"Le macronisme, voilà l'ennemi !"
Comment ? Je n'entends pas ! Qui parle ? Macronisme, dites-vous ?
Testigué, c'est trop d'honneur, le suffixe ! Une doctrine, une théorie, une idéologie... le "macronisme" ? à ranger bientôt sur les rayons aux côté du marxisme, du bouddhisme, du darwinisme et autres ouvrages retentissants ?
Eh quoi, un principicule du bercail et du sérail, un petit banquier promu par défaut au sommet de l'Etat par une poignée de halte-au-fascisme appliqués et de thuriféraires sautillants, au cours d'un scénario électoral idéal, ce "président philosophe" (sic), en faisant don de son nom à la postérité naissante, aurait, à l'instar d'Epicure ou de Kant bouleversé, tourneboulé, culbuté le vieux monde de la pensée et de l'action !
Que nenni, c'est plus prosaïque. Avec icelui aux commandes, fondé de pouvoir du capital, qui accomplit parfaitement ce pour quoi il a été élu en 2017, pas de risque de bousculer l'ordre établi, de renverser les rapports de production, chacun à sa place assignée, domination et exploitation garanties. D'ailleurs Pierre Gattaz, Bernard Arnault, et quelques autres ne s'y sont pas trompés : "Jamais depuis plusieurs décennies les chefs des moyennes et grandes entreprises et ceux de la nouvelle économie n’avaient eu une telle attente et une telle confiance à l’égard d’un président, qui a déclaré quelques semaines après son élection : « Entrepreneur is the New France »." écrit le sociologue Michel Offerlé.
Mais oui, le jeune Macron réussit joliment, et, pour l'instant, sans grande opposition efficace, à parfaire le vieux projet séculaire de l'émancipation du capital !
Candidat falsificateur du "Seul-Macron-peut-faire-barrage" mais, en réalité digne héritier du "mur d'argent" (E. Herriot, 1924), des "deux cents familles" (E. Daladier, 1934), des "trusts" qui pèsent sur la démocratie (De Gaulle, 1944), de "la finance" adversaire sans nom et sans visage (F. Hollande, 2012), il fait le job : assurer au mieux l'adaptation du capitalisme "français" au marché et à la concurrence mondiale par une compétitivité optimisée, sans contraintes, "libre et non faussée".

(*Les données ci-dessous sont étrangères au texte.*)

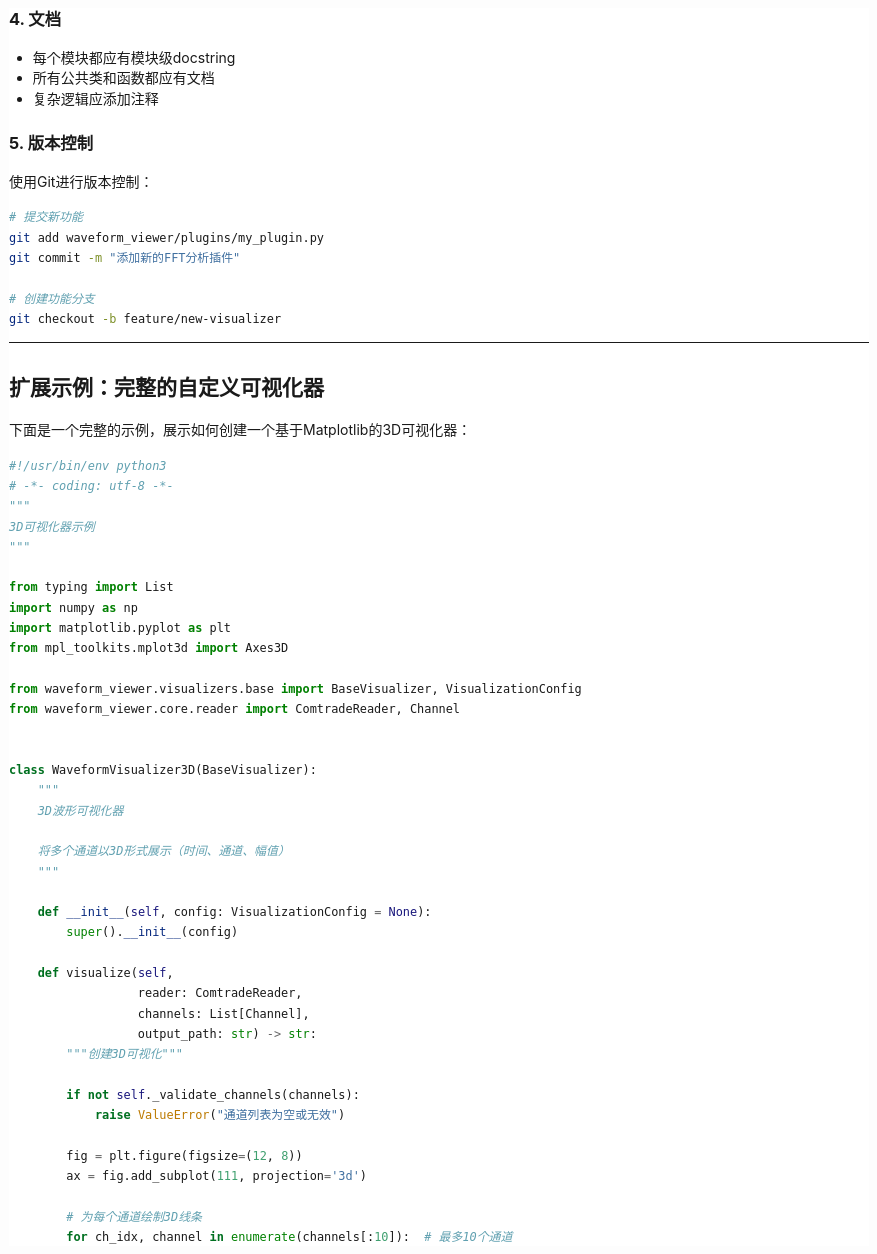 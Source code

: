 ### 4. 文档

- 每个模块都应有模块级docstring
- 所有公共类和函数都应有文档
- 复杂逻辑应添加注释

### 5. 版本控制

使用Git进行版本控制：

```bash
# 提交新功能
git add waveform_viewer/plugins/my_plugin.py
git commit -m "添加新的FFT分析插件"

# 创建功能分支
git checkout -b feature/new-visualizer
```

---

## 扩展示例：完整的自定义可视化器

下面是一个完整的示例，展示如何创建一个基于Matplotlib的3D可视化器：

```python
#!/usr/bin/env python3
# -*- coding: utf-8 -*-
"""
3D可视化器示例
"""

from typing import List
import numpy as np
import matplotlib.pyplot as plt
from mpl_toolkits.mplot3d import Axes3D

from waveform_viewer.visualizers.base import BaseVisualizer, VisualizationConfig
from waveform_viewer.core.reader import ComtradeReader, Channel


class WaveformVisualizer3D(BaseVisualizer):
    """
    3D波形可视化器

    将多个通道以3D形式展示（时间、通道、幅值）
    """

    def __init__(self, config: VisualizationConfig = None):
        super().__init__(config)

    def visualize(self,
                  reader: ComtradeReader,
                  channels: List[Channel],
                  output_path: str) -> str:
        """创建3D可视化"""

        if not self._validate_channels(channels):
            raise ValueError("通道列表为空或无效")

        fig = plt.figure(figsize=(12, 8))
        ax = fig.add_subplot(111, projection='3d')

        # 为每个通道绘制3D线条
        for ch_idx, channel in enumerate(channels[:10]):  # 最多10个通道
```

Rien de nouveau donc autour de la corbeille. Question de style seulement.
Du Comité des Forges au Medef en passant par le CNPF, le patronat n’ayant eu de cesse de dénoncer, mot pour mot, les divers fardeaux, genre code du travail, statuts, acquis sociaux, fiscalité, etc., tous ces empêcheurs d'exploiter en rond, not'bon président s'empresse de lui donner satisfaction. "Président des riches" disent les mauvaises langues !
Ben, oui, avec ferveur et dévotion, il s'agite, il tourbillonne. A coups de braquemart législatif et règlementaire, il taille, découpe, dérégule, privatise, précarise à tout va. Place nette, hardi, hardi, réformons, réformons, braves gens, c'est pour votre salut "New France" ! Quel tournis, burn-out garanti !

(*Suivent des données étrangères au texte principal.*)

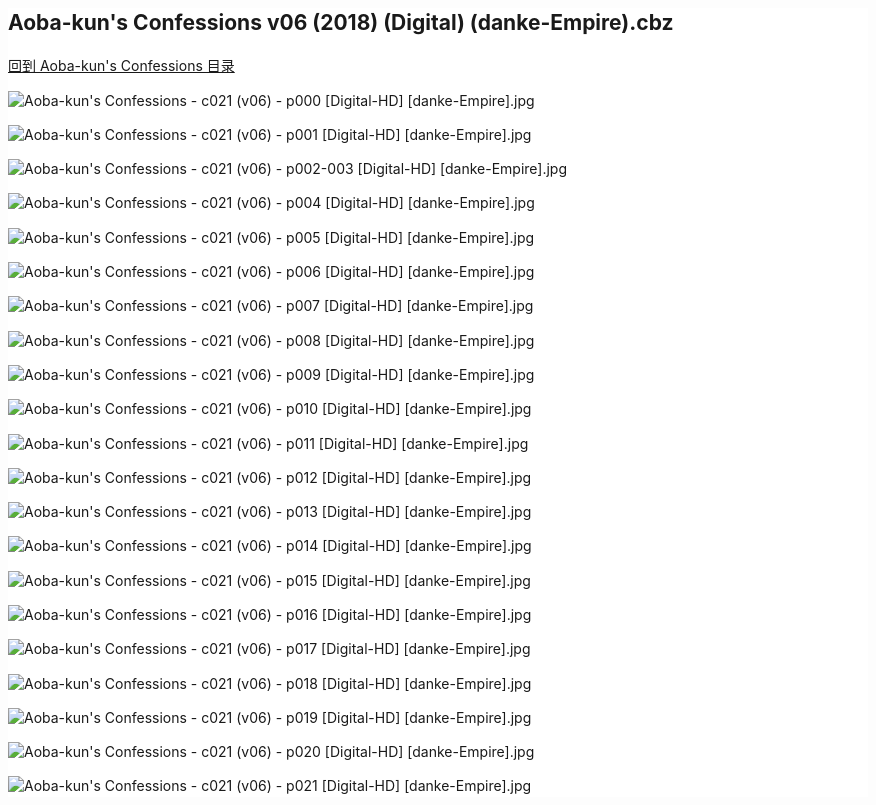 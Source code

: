 ## Aoba-kun's Confessions v06 (2018) (Digital) (danke-Empire).cbz


[回到 Aoba-kun's Confessions 目录](https://github.com/alicewish/markdown/blob/master/series/Aoba-kuns-Confessions.md)


![Aoba-kun's Confessions - c021 (v06) - p000 [Digital-HD] [danke-Empire].jpg](https://wx1.sinaimg.cn/large/6a9fdecagy1fpf4jgugnvj21kl2cwnpd.jpg)

![Aoba-kun's Confessions - c021 (v06) - p001 [Digital-HD] [danke-Empire].jpg](https://wx1.sinaimg.cn/large/6a9fdecagy1fpx4xq0milj21kl2cw7a0.jpg)

![Aoba-kun's Confessions - c021 (v06) - p002-003 [Digital-HD] [danke-Empire].jpg](https://wx1.sinaimg.cn/large/6a9fdecagy1fpx4y47jmsj21kw16onpd.jpg)

![Aoba-kun's Confessions - c021 (v06) - p004 [Digital-HD] [danke-Empire].jpg](https://wx1.sinaimg.cn/large/6a9fdecagy1fpx4ygw8pcj21kl2cwguk.jpg)

![Aoba-kun's Confessions - c021 (v06) - p005 [Digital-HD] [danke-Empire].jpg](https://wx1.sinaimg.cn/large/6a9fdecagy1fpx4yorlomj21kl2cwu0x.jpg)

![Aoba-kun's Confessions - c021 (v06) - p006 [Digital-HD] [danke-Empire].jpg](https://wx1.sinaimg.cn/large/6a9fdecagy1fpx4z0o3tnj21kl2cw4qq.jpg)

![Aoba-kun's Confessions - c021 (v06) - p007 [Digital-HD] [danke-Empire].jpg](https://wx1.sinaimg.cn/large/6a9fdecagy1fpx4zbiwapj21kl2cwu0x.jpg)

![Aoba-kun's Confessions - c021 (v06) - p008 [Digital-HD] [danke-Empire].jpg](https://wx1.sinaimg.cn/large/6a9fdecagy1fpx4zo871zj21kl2cwkjl.jpg)

![Aoba-kun's Confessions - c021 (v06) - p009 [Digital-HD] [danke-Empire].jpg](https://wx1.sinaimg.cn/large/6a9fdecagy1fpx500daunj21kl2cwhdt.jpg)

![Aoba-kun's Confessions - c021 (v06) - p010 [Digital-HD] [danke-Empire].jpg](https://wx1.sinaimg.cn/large/6a9fdecagy1fpx50craeuj21kl2cwu0x.jpg)

![Aoba-kun's Confessions - c021 (v06) - p011 [Digital-HD] [danke-Empire].jpg](https://wx1.sinaimg.cn/large/6a9fdecagy1fpx50nt4ewj21kl2cw4qp.jpg)

![Aoba-kun's Confessions - c021 (v06) - p012 [Digital-HD] [danke-Empire].jpg](https://wx1.sinaimg.cn/large/6a9fdecagy1fpx50woz3fj21kl2cwnpd.jpg)

![Aoba-kun's Confessions - c021 (v06) - p013 [Digital-HD] [danke-Empire].jpg](https://wx1.sinaimg.cn/large/6a9fdecagy1fpx5181bydj21kl2cwkjl.jpg)

![Aoba-kun's Confessions - c021 (v06) - p014 [Digital-HD] [danke-Empire].jpg](https://wx1.sinaimg.cn/large/6a9fdecagy1fpx51dig6nj21kl2cwkjl.jpg)

![Aoba-kun's Confessions - c021 (v06) - p015 [Digital-HD] [danke-Empire].jpg](https://wx1.sinaimg.cn/large/6a9fdecagy1fpx51ip8g2j21kl2cwhdt.jpg)

![Aoba-kun's Confessions - c021 (v06) - p016 [Digital-HD] [danke-Empire].jpg](https://wx1.sinaimg.cn/large/6a9fdecagy1fpx51pqwqej21kl2cw1ky.jpg)

![Aoba-kun's Confessions - c021 (v06) - p017 [Digital-HD] [danke-Empire].jpg](https://wx1.sinaimg.cn/large/6a9fdecagy1fpx521o9d6j21kl2cwe81.jpg)

![Aoba-kun's Confessions - c021 (v06) - p018 [Digital-HD] [danke-Empire].jpg](https://wx1.sinaimg.cn/large/6a9fdecagy1fpx527pajtj21kl2cwkjl.jpg)

![Aoba-kun's Confessions - c021 (v06) - p019 [Digital-HD] [danke-Empire].jpg](https://wx1.sinaimg.cn/large/6a9fdecagy1fpx52i14a5j21kl2cwkjl.jpg)

![Aoba-kun's Confessions - c021 (v06) - p020 [Digital-HD] [danke-Empire].jpg](https://wx1.sinaimg.cn/large/6a9fdecagy1fpx52yp29wj21kl2cwnpd.jpg)

![Aoba-kun's Confessions - c021 (v06) - p021 [Digital-HD] [danke-Empire].jpg](https://wx1.sinaimg.cn/large/6a9fdecagy1fpx539obo0j21kl2cwkjl.jpg)
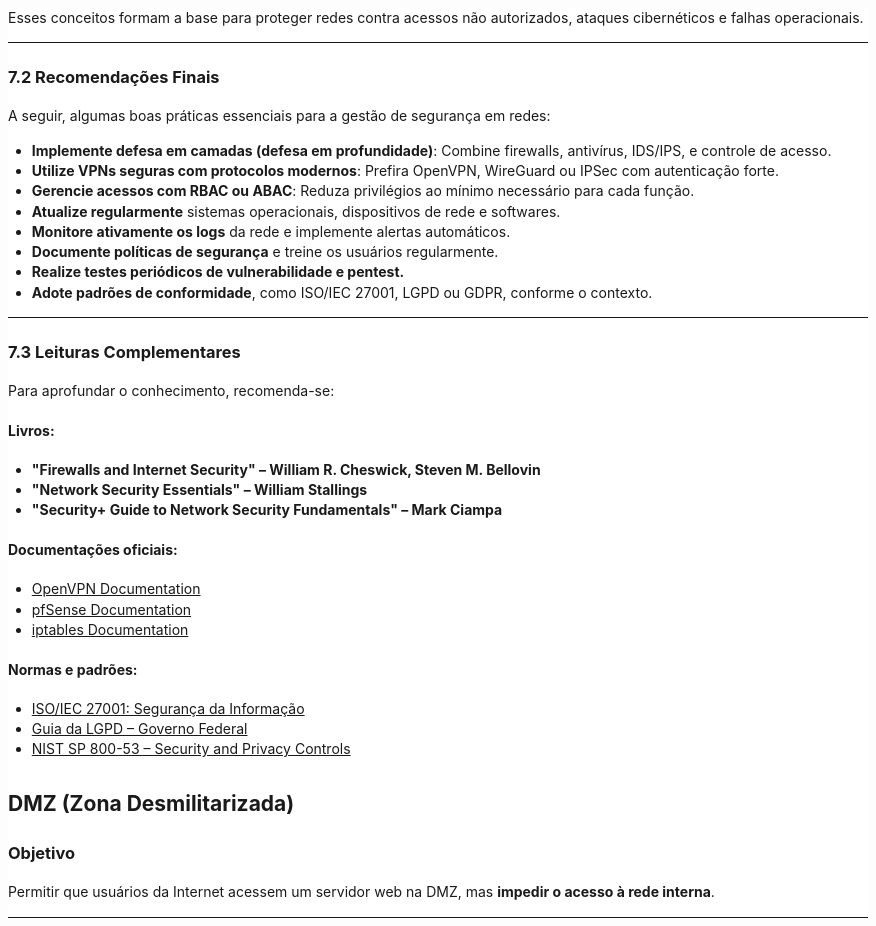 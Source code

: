 Esses conceitos formam a base para proteger redes contra acessos não autorizados, ataques cibernéticos e falhas operacionais.

---

### 7.2 Recomendações Finais

A seguir, algumas boas práticas essenciais para a gestão de segurança em redes:

* **Implemente defesa em camadas (defesa em profundidade)**: Combine firewalls, antivírus, IDS/IPS, e controle de acesso.
* **Utilize VPNs seguras com protocolos modernos**: Prefira OpenVPN, WireGuard ou IPSec com autenticação forte.
* **Gerencie acessos com RBAC ou ABAC**: Reduza privilégios ao mínimo necessário para cada função.
* **Atualize regularmente** sistemas operacionais, dispositivos de rede e softwares.
* **Monitore ativamente os logs** da rede e implemente alertas automáticos.
* **Documente políticas de segurança** e treine os usuários regularmente.
* **Realize testes periódicos de vulnerabilidade e pentest.**
* **Adote padrões de conformidade**, como ISO/IEC 27001, LGPD ou GDPR, conforme o contexto.

---

### 7.3 Leituras Complementares

Para aprofundar o conhecimento, recomenda-se:

#### Livros:

* **"Firewalls and Internet Security" – William R. Cheswick, Steven M. Bellovin**
* **"Network Security Essentials" – William Stallings**
* **"Security+ Guide to Network Security Fundamentals" – Mark Ciampa**

#### Documentações oficiais:

* [OpenVPN Documentation](https://openvpn.net/community-resources/how-to/)
* [pfSense Documentation](https://docs.netgate.com/)
* [iptables Documentation](https://netfilter.org/projects/iptables/index.html)

#### Normas e padrões:

* [ISO/IEC 27001: Segurança da Informação](https://www.iso.org/isoiec-27001-information-security.html)
* [Guia da LGPD – Governo Federal](https://www.gov.br/anpd/pt-br)
* [NIST SP 800-53 – Security and Privacy Controls](https://csrc.nist.gov/publications/detail/sp/800-53/rev-5/final)



## DMZ (Zona Desmilitarizada)


### Objetivo

Permitir que usuários da Internet acessem um servidor web na DMZ, mas **impedir o acesso à rede interna**.

---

"En même temps", communiquons, communiquons, le message c'est le massage, "prévoyant et doux"*. Disruptif et créatif, le bougre ! Aliénation devient "contrat", asservissement "employabilité", négociation "concertation", un dernier pour la route avec Peugeot, régression sociale devient "accord de performance collective" (sic) !
Nouvel avatar du vieux monde capitaliste tartouilladé moderne, novlanguisé jeunet, c'est sa marque, son nom, et son visage. Qu'il est urgent de démasquer si l'on veut que chaque citoyen retrouve "l'usage de lui même"* qui lui est implacablement dérobé.
Alors oui, dans ce sens, pour des millions de travailleurs, salariés, ouvriers, fonctionnaires, petits exploitants, retraités, j'en oublie peut-être, "le macronisme, voilà l'ennemi !"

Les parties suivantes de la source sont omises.